[Stored data]
━━━━━━━━━━━━━━━━━━━━━━━━━━━━━━

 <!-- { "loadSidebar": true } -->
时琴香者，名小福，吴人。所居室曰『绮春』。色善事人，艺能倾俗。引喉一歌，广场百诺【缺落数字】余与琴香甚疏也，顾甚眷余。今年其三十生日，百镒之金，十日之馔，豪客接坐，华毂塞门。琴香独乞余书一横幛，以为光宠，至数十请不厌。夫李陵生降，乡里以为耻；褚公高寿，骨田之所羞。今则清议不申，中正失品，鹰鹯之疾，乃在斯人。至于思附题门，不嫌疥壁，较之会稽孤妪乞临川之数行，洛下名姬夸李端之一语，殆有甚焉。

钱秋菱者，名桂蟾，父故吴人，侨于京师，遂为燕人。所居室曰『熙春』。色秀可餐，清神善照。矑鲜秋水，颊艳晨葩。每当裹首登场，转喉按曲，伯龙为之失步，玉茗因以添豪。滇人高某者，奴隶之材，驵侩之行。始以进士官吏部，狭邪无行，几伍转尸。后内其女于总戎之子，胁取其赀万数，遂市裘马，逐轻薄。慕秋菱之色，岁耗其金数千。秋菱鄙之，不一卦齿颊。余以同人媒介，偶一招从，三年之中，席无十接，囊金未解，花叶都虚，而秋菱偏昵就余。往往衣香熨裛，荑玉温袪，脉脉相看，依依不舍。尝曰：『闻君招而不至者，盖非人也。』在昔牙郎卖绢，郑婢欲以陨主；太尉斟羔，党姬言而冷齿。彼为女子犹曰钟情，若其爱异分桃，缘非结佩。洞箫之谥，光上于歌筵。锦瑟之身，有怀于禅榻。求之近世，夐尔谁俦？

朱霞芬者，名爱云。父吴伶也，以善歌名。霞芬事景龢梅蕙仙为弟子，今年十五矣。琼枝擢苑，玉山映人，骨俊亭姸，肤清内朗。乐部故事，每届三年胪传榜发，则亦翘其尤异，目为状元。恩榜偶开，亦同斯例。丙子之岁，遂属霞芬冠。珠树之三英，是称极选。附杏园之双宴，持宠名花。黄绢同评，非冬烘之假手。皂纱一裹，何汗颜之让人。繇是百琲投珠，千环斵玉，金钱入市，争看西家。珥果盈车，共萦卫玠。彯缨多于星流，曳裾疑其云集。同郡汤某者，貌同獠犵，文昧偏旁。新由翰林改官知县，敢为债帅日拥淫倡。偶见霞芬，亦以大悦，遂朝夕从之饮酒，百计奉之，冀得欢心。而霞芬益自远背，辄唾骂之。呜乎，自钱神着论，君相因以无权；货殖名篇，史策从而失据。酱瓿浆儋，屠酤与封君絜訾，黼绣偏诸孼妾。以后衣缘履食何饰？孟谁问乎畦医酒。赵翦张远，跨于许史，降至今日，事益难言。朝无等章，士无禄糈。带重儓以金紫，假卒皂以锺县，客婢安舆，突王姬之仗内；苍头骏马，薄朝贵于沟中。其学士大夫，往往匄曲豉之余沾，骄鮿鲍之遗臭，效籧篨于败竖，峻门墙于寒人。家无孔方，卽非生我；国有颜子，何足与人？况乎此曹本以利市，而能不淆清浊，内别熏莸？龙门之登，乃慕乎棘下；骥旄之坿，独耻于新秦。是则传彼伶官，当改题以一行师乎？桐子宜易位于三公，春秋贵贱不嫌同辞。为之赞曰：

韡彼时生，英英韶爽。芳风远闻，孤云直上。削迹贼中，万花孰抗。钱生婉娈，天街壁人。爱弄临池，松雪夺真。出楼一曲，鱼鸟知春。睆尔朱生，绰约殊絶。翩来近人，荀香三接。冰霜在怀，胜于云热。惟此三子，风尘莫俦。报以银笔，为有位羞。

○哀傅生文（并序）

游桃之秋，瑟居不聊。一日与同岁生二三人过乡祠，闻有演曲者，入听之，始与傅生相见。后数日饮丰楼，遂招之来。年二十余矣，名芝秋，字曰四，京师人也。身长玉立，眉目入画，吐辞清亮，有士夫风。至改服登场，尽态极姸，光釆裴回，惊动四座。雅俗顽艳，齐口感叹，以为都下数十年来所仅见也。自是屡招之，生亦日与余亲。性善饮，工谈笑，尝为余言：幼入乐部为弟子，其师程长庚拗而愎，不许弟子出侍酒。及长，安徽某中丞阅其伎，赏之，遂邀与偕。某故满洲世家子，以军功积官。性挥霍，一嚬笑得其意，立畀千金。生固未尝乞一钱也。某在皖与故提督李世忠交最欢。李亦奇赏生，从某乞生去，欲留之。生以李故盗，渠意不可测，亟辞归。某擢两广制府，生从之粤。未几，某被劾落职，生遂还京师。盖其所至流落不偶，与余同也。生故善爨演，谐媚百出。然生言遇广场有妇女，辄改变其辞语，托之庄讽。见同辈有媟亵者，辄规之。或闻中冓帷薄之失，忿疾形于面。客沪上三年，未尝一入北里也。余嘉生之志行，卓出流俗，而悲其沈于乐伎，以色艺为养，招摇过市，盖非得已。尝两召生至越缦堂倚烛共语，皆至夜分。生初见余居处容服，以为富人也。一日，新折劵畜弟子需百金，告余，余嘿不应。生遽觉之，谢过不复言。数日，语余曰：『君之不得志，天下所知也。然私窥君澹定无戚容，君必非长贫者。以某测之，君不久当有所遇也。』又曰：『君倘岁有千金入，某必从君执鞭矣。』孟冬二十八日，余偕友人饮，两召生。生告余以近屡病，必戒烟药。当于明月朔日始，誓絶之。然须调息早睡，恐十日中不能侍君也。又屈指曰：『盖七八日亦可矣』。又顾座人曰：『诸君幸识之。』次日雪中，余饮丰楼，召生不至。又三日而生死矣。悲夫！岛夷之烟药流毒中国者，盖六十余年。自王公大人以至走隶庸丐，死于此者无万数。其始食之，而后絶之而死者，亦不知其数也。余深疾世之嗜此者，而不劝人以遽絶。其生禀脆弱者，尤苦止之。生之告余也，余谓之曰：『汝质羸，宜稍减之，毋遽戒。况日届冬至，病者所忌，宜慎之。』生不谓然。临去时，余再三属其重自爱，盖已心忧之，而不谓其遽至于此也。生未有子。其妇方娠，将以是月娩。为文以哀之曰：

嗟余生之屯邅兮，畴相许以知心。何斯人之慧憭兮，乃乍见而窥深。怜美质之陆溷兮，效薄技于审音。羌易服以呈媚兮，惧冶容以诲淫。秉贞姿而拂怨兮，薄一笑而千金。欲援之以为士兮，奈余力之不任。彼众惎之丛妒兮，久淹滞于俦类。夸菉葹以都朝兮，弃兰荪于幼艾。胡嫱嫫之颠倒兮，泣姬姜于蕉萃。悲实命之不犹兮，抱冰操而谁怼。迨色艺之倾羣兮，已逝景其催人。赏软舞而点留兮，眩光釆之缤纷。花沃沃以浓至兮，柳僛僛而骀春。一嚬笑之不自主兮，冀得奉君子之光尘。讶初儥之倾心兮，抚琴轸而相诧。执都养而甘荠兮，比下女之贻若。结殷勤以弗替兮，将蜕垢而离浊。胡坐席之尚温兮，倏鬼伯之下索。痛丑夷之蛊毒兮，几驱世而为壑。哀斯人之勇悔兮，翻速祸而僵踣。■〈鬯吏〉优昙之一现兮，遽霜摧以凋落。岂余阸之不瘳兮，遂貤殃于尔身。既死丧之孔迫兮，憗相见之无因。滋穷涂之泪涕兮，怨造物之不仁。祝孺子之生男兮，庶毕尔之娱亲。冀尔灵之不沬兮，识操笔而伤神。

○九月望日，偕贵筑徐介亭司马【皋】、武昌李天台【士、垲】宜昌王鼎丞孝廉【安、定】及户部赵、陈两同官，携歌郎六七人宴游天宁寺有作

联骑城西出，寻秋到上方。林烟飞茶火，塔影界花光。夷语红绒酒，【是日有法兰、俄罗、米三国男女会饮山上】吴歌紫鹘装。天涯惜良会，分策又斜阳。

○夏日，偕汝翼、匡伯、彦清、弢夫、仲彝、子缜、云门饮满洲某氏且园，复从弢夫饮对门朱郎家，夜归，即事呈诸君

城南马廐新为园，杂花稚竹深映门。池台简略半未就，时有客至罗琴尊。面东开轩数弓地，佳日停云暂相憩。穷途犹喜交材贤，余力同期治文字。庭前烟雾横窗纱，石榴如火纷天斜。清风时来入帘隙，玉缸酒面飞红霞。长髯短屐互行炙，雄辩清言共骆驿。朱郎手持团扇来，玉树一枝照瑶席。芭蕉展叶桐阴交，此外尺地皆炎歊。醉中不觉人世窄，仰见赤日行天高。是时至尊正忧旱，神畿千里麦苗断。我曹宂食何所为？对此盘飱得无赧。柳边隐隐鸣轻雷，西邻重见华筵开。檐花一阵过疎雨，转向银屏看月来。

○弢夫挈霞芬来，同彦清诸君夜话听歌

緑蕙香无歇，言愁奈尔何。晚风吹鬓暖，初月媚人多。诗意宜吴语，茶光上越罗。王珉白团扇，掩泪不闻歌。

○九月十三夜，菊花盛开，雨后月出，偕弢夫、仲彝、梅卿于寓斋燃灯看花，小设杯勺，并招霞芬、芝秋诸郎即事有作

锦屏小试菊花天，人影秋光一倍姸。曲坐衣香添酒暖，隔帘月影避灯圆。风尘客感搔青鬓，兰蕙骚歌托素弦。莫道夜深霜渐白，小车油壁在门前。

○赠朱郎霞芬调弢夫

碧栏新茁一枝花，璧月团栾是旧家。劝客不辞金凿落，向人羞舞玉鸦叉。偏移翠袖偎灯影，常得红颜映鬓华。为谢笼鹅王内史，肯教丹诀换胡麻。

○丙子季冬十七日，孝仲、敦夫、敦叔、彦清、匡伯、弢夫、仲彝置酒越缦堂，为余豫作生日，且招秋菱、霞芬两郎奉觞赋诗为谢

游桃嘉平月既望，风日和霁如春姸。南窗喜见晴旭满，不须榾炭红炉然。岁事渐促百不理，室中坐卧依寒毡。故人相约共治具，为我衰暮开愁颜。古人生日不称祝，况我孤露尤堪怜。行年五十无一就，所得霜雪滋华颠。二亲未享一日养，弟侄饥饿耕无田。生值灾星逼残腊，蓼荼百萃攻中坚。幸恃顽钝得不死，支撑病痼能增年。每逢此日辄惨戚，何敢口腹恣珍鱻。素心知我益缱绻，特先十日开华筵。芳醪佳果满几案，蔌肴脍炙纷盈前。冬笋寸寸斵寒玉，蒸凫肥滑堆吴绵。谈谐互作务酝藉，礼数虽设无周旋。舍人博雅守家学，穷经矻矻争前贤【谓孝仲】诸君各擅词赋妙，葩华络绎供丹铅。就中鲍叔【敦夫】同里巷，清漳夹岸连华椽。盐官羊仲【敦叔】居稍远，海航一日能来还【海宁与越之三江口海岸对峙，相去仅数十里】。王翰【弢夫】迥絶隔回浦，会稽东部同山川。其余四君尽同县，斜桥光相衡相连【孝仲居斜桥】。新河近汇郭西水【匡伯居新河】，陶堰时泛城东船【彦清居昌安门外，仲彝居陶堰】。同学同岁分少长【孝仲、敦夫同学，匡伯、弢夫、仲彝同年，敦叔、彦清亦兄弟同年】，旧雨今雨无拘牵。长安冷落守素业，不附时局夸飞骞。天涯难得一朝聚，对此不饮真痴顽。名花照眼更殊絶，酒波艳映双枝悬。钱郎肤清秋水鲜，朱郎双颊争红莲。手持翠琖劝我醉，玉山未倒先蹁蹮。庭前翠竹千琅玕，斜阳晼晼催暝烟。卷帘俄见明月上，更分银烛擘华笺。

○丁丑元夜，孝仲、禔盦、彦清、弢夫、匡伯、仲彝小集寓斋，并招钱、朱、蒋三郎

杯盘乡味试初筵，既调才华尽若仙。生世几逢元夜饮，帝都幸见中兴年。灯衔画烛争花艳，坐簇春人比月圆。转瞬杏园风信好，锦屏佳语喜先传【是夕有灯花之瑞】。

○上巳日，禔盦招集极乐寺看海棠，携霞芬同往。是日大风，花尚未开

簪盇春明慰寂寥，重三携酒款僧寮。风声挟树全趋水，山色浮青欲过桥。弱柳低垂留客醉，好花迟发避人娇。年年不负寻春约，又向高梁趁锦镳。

━━━━━━━━━━━━━━━━━━━━━━━━━━━━━━

• TASK TO COMPLETE: Your reply must contain exactly the lines from the first line of the data through the line holding "钱秋菱者，名桂蟾，父故吴人，", and nothing more.

• RESPONSE FOR THIS EXERCISE:
 <!-- { "loadSidebar": true } -->
时琴香者，名小福，吴人。所居室曰『绮春』。色善事人，艺能倾俗。引喉一歌，广场百诺【缺落数字】余与琴香甚疏也，顾甚眷余。今年其三十生日，百镒之金，十日之馔，豪客接坐，华毂塞门。琴香独乞余书一横幛，以为光宠，至数十请不厌。夫李陵生降，乡里以为耻；褚公高寿，骨田之所羞。今则清议不申，中正失品，鹰鹯之疾，乃在斯人。至于思附题门，不嫌疥壁，较之会稽孤妪乞临川之数行，洛下名姬夸李端之一语，殆有甚焉。

钱秋菱者，名桂蟾，父故吴人，侨于京师，遂为燕人。所居室曰『熙春』。色秀可餐，清神善照。矑鲜秋水，颊艳晨葩。每当裹首登场，转喉按曲，伯龙为之失步，玉茗因以添豪。滇人高某者，奴隶之材，驵侩之行。始以进士官吏部，狭邪无行，几伍转尸。后内其女于总戎之子，胁取其赀万数，遂市裘马，逐轻薄。慕秋菱之色，岁耗其金数千。秋菱鄙之，不一卦齿颊。余以同人媒介，偶一招从，三年之中，席无十接，囊金未解，花叶都虚，而秋菱偏昵就余。往往衣香熨裛，荑玉温袪，脉脉相看，依依不舍。尝曰：『闻君招而不至者，盖非人也。』在昔牙郎卖绢，郑婢欲以陨主；太尉斟羔，党姬言而冷齿。彼为女子犹曰钟情，若其爱异分桃，缘非结佩。洞箫之谥，光上于歌筵。锦瑟之身，有怀于禅榻。求之近世，夐尔谁俦？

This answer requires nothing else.